Larry Clark « détruit les choses pour en créer de nouvelles ». Il a créer son film sur les cendres du travail de son scénariste, « Scribe ». Celui-ci témoigne « Je voulais montrer la jeunesse dans son quotidien, son ennui, ses dérives, ses plans galères. Mais Larry en a fait un film sur le désespoir de vieillir dans un monde où la jeunesse et la beauté priment ». Cet « autre film », le poète nantais lui reconnaît une vertu cathartique : « Les sentiments négatifs que l’on ressent face au film sont des sentiments qu’on devrait ressentir face au monde ». Montrer les dangers d’Internet, un aspect moralisateur bien caché. Les acteurs ont vécu une relation d’exception avec le vieillard, devenu un membre du clan à part entière. Aussi, il pouvait se montrer colérique et impressionnant. Diane Rouxel raconte « Du jour au lendemain, Larry ne voulait plus voir JP, le personnage joué par Hugo Begar-Thinières. Par solidarité, le lendemain, Théo Cholbi et Lukas Ionesco ne se sont pas présentés sur le plateau. Larry ne l’a pas supporté et a imaginé la fin de leurs personnages. Ça a été un moment très difficile pour moi. » Imprévisible comme son oeuvre, car il faut le dire, si on ne comprend pas comment ça commence, on ne se souvient déjà même plus pourquoi ça s’est finit.

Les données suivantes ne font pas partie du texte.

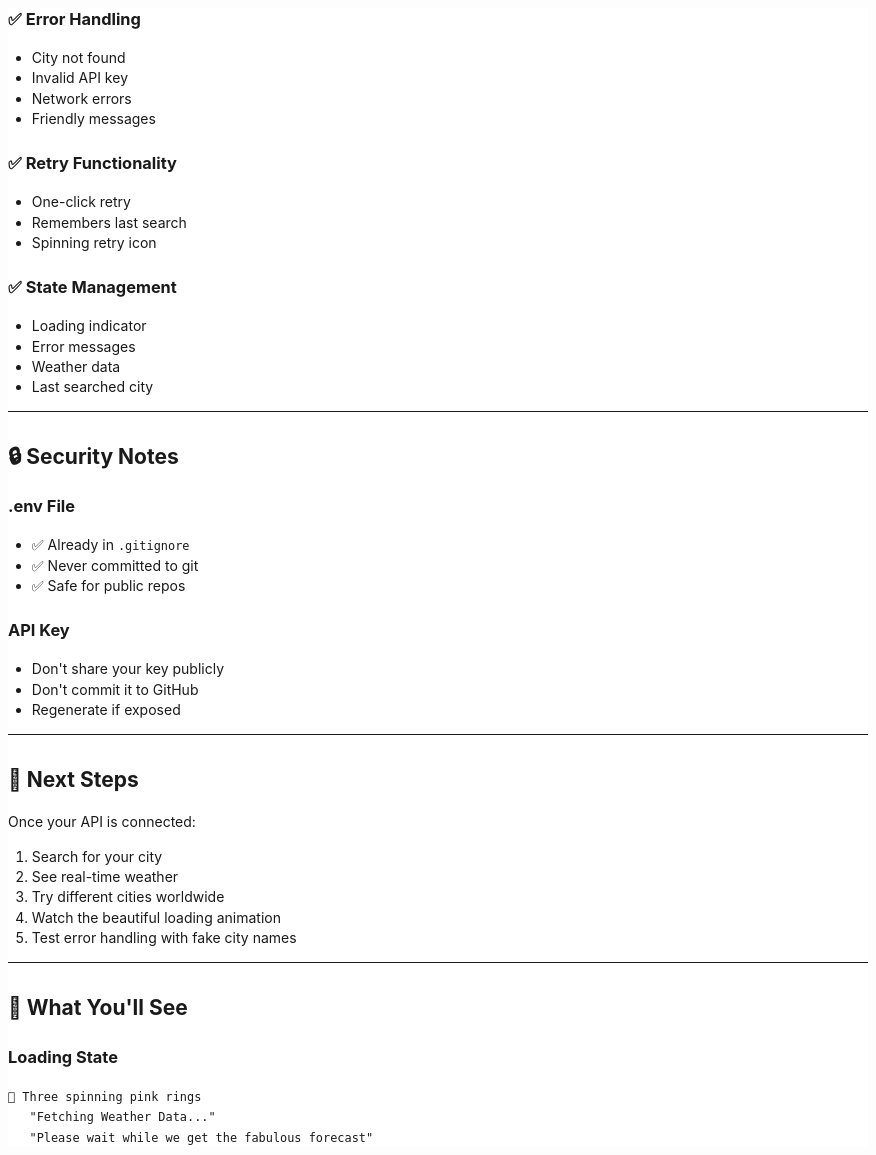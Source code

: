 ### ✅ Error Handling
- City not found
- Invalid API key
- Network errors
- Friendly messages

### ✅ Retry Functionality
- One-click retry
- Remembers last search
- Spinning retry icon

### ✅ State Management
- Loading indicator
- Error messages
- Weather data
- Last searched city

---

## 🔒 Security Notes

### .env File
- ✅ Already in `.gitignore`
- ✅ Never committed to git
- ✅ Safe for public repos

### API Key
- Don't share your key publicly
- Don't commit it to GitHub
- Regenerate if exposed

---

## 🚀 Next Steps

Once your API is connected:
1. Search for your city
2. See real-time weather
3. Try different cities worldwide
4. Watch the beautiful loading animation
5. Test error handling with fake city names

---

## 💖 What You'll See

### Loading State
```
🔄 Three spinning pink rings
   "Fetching Weather Data..."
   "Please wait while we get the fabulous forecast"
```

Provoquer pour provoquer ?
À la sulfureuse réputation, Larry Clark donne du grain à moudre à ceux qui voient dans son travail un enchevêtrement absurde de clichés obscènes, qui masquent un amateurisme patent. Sexe à gogo, inceste, prostitution, le malaise nous saisit plus d’une fois.
Rire ou détourner le regard, on ne sait plus. Ici, le sexe n’est pas beau, il est subit et payé. Les téléphones portable et autres caméras enregistrant les scènes participent à cette vision utilitaire d’un acte dépourvu de désir, pour un rendu cru et sans tabou. Difficile de penser qu’elles n’existent autrement que par provocation. Le salissement des personnages pousse certains des acteurs à bout. Lukas Ionesco, explique dans un interview aux Inrocks en quoi il ne sera jamais un de ses kids. Il revient sur une scène particulièrement éprouvante. « C’est devenu très bizarre, très crade : il m’a léché les pieds pendant deux heures, en murmurant “mon petit garçon, mon petit garçon”. Là, il a dépassé les limites. Je crois d’ailleurs que c’est ce que voulait Larry, il jouait avec mes émotions. En voyant le film, j’ai compris qu’il avait eu dès le départ l’intention de me manipuler. Mon personnage est un jeune paumé, triste, dur, qui vit dans ses rêves. Et Larry a tout fait pour me plonger dans cet état pendant la durée du tournage. Il m’a trahi, en fait. »
Est-ce là le portrait de la jeunesse dorée parisienne ? Cette vision très wild fantasmée par Larry, qui a déjà quelques années de route, commence à s’essouffler. Et si, la beauté du film ne résidait pas plutôt dans l’ardeur qu’il met à scruter les corps, à chercher à les comprendre encore un peu, tout en ayant un regard rétrospectif des plus malicieux ? Une chose est sûre, lorsque le film se clôt dans un énorme brasier, sur les paroles de Bob Dylan, « May you stay forever Young », on se dit qu’il n’est pas prêt de la prendre, sa retraite.